MATERIAL FOR THE TASK:
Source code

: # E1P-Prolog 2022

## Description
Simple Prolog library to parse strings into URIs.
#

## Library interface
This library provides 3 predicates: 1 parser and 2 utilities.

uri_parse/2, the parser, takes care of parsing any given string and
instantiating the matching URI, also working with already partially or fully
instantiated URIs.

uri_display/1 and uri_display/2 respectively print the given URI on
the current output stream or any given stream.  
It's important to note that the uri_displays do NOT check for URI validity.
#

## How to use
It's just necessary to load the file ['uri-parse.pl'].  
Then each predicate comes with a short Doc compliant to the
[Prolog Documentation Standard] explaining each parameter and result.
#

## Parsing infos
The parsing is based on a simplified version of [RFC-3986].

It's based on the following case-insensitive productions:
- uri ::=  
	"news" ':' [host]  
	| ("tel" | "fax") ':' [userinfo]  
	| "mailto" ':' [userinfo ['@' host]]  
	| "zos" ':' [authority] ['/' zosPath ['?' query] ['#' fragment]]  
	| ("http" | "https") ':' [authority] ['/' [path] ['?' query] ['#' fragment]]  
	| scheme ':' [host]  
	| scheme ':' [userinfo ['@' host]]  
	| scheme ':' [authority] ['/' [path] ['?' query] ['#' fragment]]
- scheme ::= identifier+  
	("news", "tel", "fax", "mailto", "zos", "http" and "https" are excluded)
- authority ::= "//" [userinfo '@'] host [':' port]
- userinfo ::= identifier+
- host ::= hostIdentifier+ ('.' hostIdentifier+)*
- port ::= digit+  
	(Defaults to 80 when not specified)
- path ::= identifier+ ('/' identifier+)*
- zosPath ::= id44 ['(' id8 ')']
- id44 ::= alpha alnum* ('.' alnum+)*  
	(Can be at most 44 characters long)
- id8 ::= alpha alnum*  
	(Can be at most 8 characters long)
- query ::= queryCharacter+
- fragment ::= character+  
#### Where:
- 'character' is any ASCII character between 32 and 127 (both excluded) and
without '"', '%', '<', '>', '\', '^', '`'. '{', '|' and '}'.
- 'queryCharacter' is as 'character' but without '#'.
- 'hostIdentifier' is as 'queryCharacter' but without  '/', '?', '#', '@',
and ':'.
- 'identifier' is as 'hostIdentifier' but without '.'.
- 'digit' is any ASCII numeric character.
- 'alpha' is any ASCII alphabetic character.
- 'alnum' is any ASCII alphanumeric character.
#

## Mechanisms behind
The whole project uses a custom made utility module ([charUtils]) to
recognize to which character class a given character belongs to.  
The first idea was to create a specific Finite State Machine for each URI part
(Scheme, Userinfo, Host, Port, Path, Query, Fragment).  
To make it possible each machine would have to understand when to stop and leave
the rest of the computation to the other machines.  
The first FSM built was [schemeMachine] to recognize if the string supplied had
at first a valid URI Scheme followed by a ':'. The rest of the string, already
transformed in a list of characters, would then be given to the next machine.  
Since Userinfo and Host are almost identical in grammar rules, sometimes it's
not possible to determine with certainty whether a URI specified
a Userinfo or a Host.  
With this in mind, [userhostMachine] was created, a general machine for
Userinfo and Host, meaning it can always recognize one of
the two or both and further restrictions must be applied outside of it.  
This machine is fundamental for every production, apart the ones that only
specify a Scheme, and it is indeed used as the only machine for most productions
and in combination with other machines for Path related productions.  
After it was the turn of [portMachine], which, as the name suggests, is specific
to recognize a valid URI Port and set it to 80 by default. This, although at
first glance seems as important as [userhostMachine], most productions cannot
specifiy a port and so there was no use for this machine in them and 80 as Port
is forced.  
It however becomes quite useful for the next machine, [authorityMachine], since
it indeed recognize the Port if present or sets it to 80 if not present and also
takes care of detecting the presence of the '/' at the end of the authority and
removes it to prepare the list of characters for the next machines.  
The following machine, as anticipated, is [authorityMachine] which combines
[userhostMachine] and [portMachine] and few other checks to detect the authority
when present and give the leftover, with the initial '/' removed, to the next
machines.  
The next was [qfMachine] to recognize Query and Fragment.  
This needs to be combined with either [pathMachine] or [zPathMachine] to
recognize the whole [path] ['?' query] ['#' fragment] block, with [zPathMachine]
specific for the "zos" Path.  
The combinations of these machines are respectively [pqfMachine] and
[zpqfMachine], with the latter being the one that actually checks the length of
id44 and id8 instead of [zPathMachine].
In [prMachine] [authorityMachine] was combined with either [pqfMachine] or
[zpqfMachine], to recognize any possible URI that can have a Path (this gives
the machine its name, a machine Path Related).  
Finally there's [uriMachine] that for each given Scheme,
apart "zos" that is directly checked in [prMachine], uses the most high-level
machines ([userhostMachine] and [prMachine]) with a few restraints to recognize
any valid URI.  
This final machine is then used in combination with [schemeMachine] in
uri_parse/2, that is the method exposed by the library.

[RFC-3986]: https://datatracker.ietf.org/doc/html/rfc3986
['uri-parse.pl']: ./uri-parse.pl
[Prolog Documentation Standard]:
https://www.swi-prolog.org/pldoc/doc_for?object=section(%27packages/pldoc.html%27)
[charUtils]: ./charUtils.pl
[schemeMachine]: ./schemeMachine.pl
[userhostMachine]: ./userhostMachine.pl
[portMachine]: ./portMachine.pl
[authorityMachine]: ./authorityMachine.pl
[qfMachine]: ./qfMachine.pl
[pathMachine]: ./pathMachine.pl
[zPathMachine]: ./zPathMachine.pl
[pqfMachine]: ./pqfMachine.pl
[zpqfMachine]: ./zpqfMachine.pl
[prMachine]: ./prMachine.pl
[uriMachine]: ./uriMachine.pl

PROBLEM DETAILS: Which of the lines above include the word "uses"? List those lines.

ANSWER:
The whole project uses a custom made utility module ([charUtils]) to
apart "zos" that is directly checked in [prMachine], uses the most high-level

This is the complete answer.